Multi-Fidelity Low-Rank Approximations for Uncertainty Quantification of a Supersonic Aircraft Design

Abstract

Uncertainty quantification has proven to be an indispensable study for enhancing reliability and robustness of engineering systems in the early design phase. Single and multi-fidelity surrogate modelling methods have been used to replace the expensive high fidelity analyses which must be repeated many times for uncertainty quantification. However, since the number of analyses required to build an accurate surrogate model increases exponentially with the number of random input variables, most surrogate modelling methods suffer from the curse of dimensionality.

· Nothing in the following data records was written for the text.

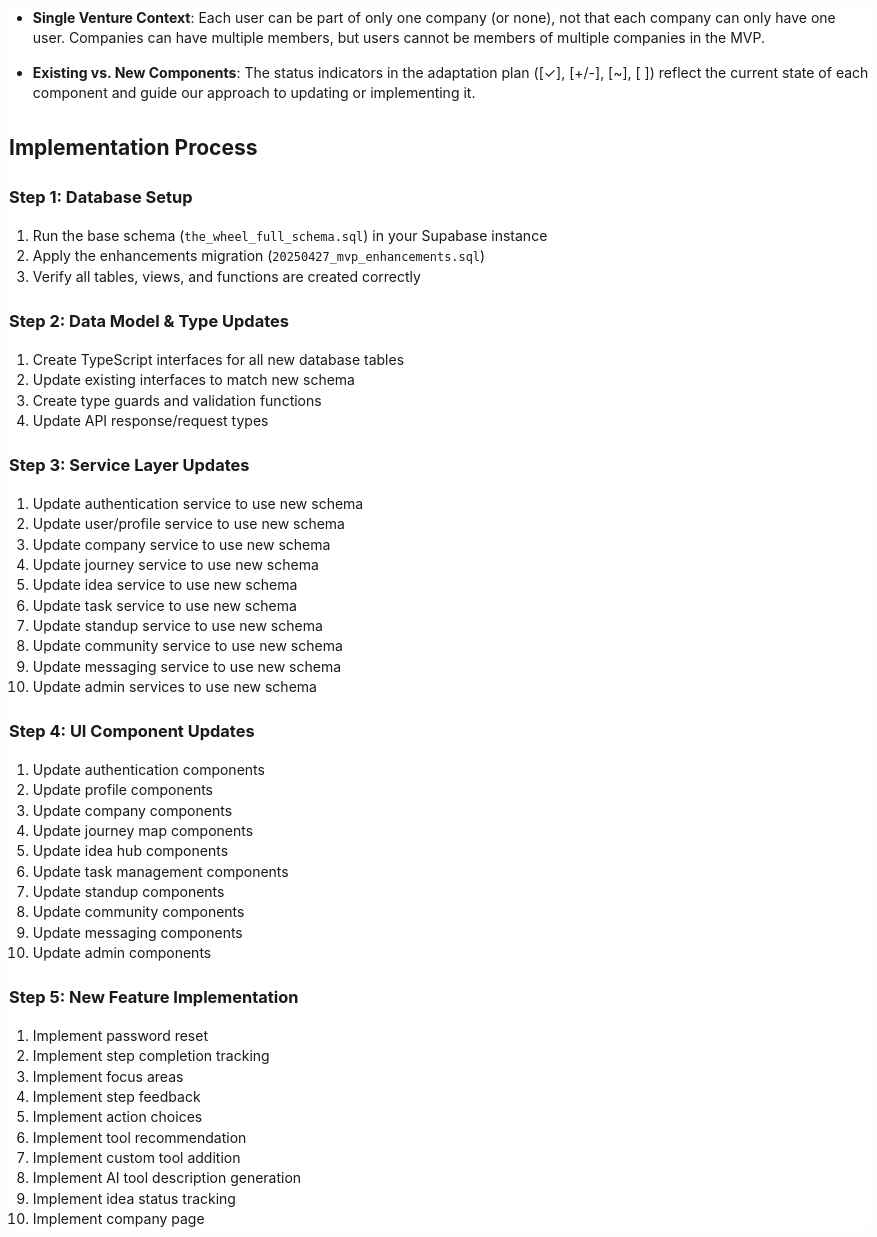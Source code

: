 - **Single Venture Context**: Each user can be part of only one company (or none), not that each company can only have one user. Companies can have multiple members, but users cannot be members of multiple companies in the MVP.

- **Existing vs. New Components**: The status indicators in the adaptation plan ([✓], [+/-], [~], [ ]) reflect the current state of each component and guide our approach to updating or implementing it.

## Implementation Process

### Step 1: Database Setup
1. Run the base schema (`the_wheel_full_schema.sql`) in your Supabase instance
2. Apply the enhancements migration (`20250427_mvp_enhancements.sql`)
3. Verify all tables, views, and functions are created correctly

### Step 2: Data Model & Type Updates
1. Create TypeScript interfaces for all new database tables
2. Update existing interfaces to match new schema
3. Create type guards and validation functions
4. Update API response/request types

### Step 3: Service Layer Updates
1. Update authentication service to use new schema
2. Update user/profile service to use new schema
3. Update company service to use new schema
4. Update journey service to use new schema
5. Update idea service to use new schema
6. Update task service to use new schema
7. Update standup service to use new schema
8. Update community service to use new schema
9. Update messaging service to use new schema
10. Update admin services to use new schema

### Step 4: UI Component Updates
1. Update authentication components
2. Update profile components
3. Update company components
4. Update journey map components
5. Update idea hub components
6. Update task management components
7. Update standup components
8. Update community components
9. Update messaging components
10. Update admin components

### Step 5: New Feature Implementation
1. Implement password reset
2. Implement step completion tracking
3. Implement focus areas
4. Implement step feedback
5. Implement action choices
6. Implement tool recommendation
7. Implement custom tool addition
8. Implement AI tool description generation
9. Implement idea status tracking
10. Implement company page
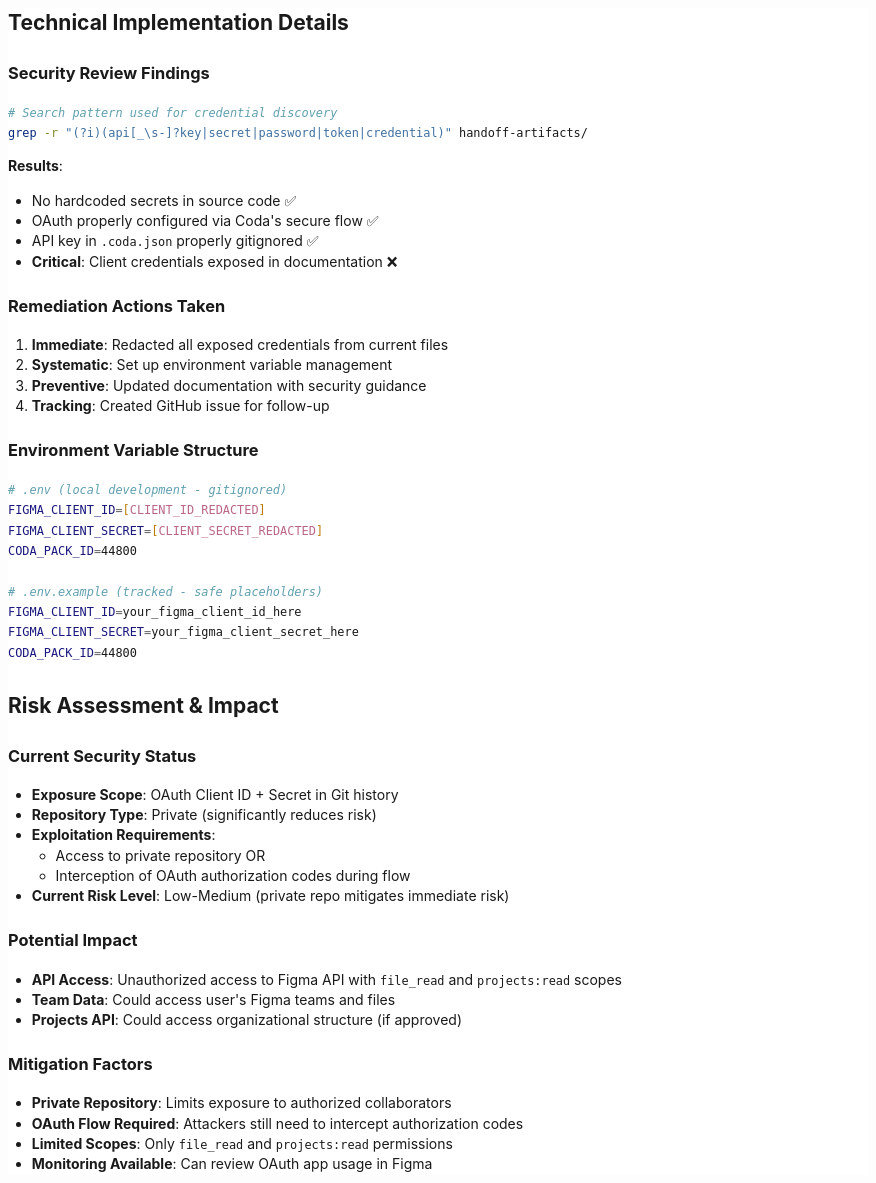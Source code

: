 ## Technical Implementation Details

### Security Review Findings
```bash
# Search pattern used for credential discovery
grep -r "(?i)(api[_\s-]?key|secret|password|token|credential)" handoff-artifacts/
```

**Results**:
- No hardcoded secrets in source code ✅
- OAuth properly configured via Coda's secure flow ✅
- API key in `.coda.json` properly gitignored ✅
- **Critical**: Client credentials exposed in documentation ❌

### Remediation Actions Taken
1. **Immediate**: Redacted all exposed credentials from current files
2. **Systematic**: Set up environment variable management
3. **Preventive**: Updated documentation with security guidance
4. **Tracking**: Created GitHub issue for follow-up

### Environment Variable Structure
```bash
# .env (local development - gitignored)
FIGMA_CLIENT_ID=[CLIENT_ID_REDACTED]
FIGMA_CLIENT_SECRET=[CLIENT_SECRET_REDACTED]
CODA_PACK_ID=44800

# .env.example (tracked - safe placeholders)
FIGMA_CLIENT_ID=your_figma_client_id_here
FIGMA_CLIENT_SECRET=your_figma_client_secret_here
CODA_PACK_ID=44800
```

## Risk Assessment & Impact

### Current Security Status
- **Exposure Scope**: OAuth Client ID + Secret in Git history
- **Repository Type**: Private (significantly reduces risk)
- **Exploitation Requirements**:
  - Access to private repository OR
  - Interception of OAuth authorization codes during flow
- **Current Risk Level**: Low-Medium (private repo mitigates immediate risk)

### Potential Impact
- **API Access**: Unauthorized access to Figma API with `file_read` and `projects:read` scopes
- **Team Data**: Could access user's Figma teams and files
- **Projects API**: Could access organizational structure (if approved)

### Mitigation Factors
- **Private Repository**: Limits exposure to authorized collaborators
- **OAuth Flow Required**: Attackers still need to intercept authorization codes
- **Limited Scopes**: Only `file_read` and `projects:read` permissions
- **Monitoring Available**: Can review OAuth app usage in Figma
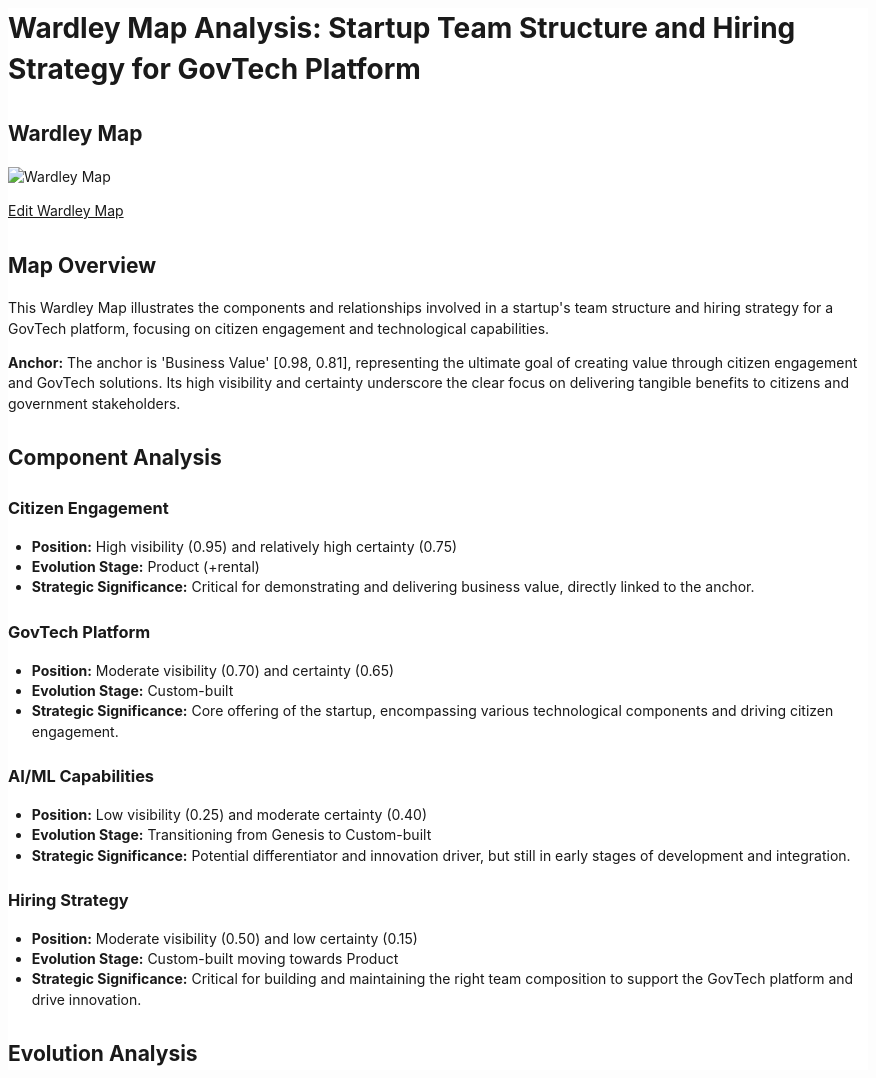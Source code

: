# Wardley Map Analysis: Startup Team Structure and Hiring Strategy for GovTech Platform

## Wardley Map

![Wardley Map](https://images.wardleymaps.ai/map_56467dd9-a69b-4f66-83e2-9c749b021e83.png)

[Edit Wardley Map](https://create.wardleymaps.ai/#clone:c646fb3d446122557c)

## Map Overview

This Wardley Map illustrates the components and relationships involved in a startup's team structure and hiring strategy for a GovTech platform, focusing on citizen engagement and technological capabilities.

**Anchor:** The anchor is 'Business Value' [0.98, 0.81], representing the ultimate goal of creating value through citizen engagement and GovTech solutions. Its high visibility and certainty underscore the clear focus on delivering tangible benefits to citizens and government stakeholders.

## Component Analysis

### Citizen Engagement

- **Position:** High visibility (0.95) and relatively high certainty (0.75)
- **Evolution Stage:** Product (+rental)
- **Strategic Significance:** Critical for demonstrating and delivering business value, directly linked to the anchor.

### GovTech Platform

- **Position:** Moderate visibility (0.70) and certainty (0.65)
- **Evolution Stage:** Custom-built
- **Strategic Significance:** Core offering of the startup, encompassing various technological components and driving citizen engagement.

### AI/ML Capabilities

- **Position:** Low visibility (0.25) and moderate certainty (0.40)
- **Evolution Stage:** Transitioning from Genesis to Custom-built
- **Strategic Significance:** Potential differentiator and innovation driver, but still in early stages of development and integration.

### Hiring Strategy

- **Position:** Moderate visibility (0.50) and low certainty (0.15)
- **Evolution Stage:** Custom-built moving towards Product
- **Strategic Significance:** Critical for building and maintaining the right team composition to support the GovTech platform and drive innovation.

## Evolution Analysis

As an alternative approach, the Low-Rank Approximation method can be applied to high-dimensional uncertainty quantification studies with a low computational cost, where the number of coefficients for building the surrogate model increases only linearly with the number of random input variables. In this study, the Low-Rank Approximation method is implemented for multi-fidelity applications with additive and multiplicative correction approaches to make the high-dimensional uncertainty quantification analysis more efficient and accurate. The developed uncertainty quantification methodology is tested on supersonic aircraft design problems and its predictions are compared with the results of single- and multi-fidelity Polynomial Chaos Expansion and Monte Carlo methods. For the same computational cost, the Low-Rank Approximation method outperformed both in surrogate modeling and uncertainty quantification cases for all the benchmarks and real-world engineering problems addressed in the present study.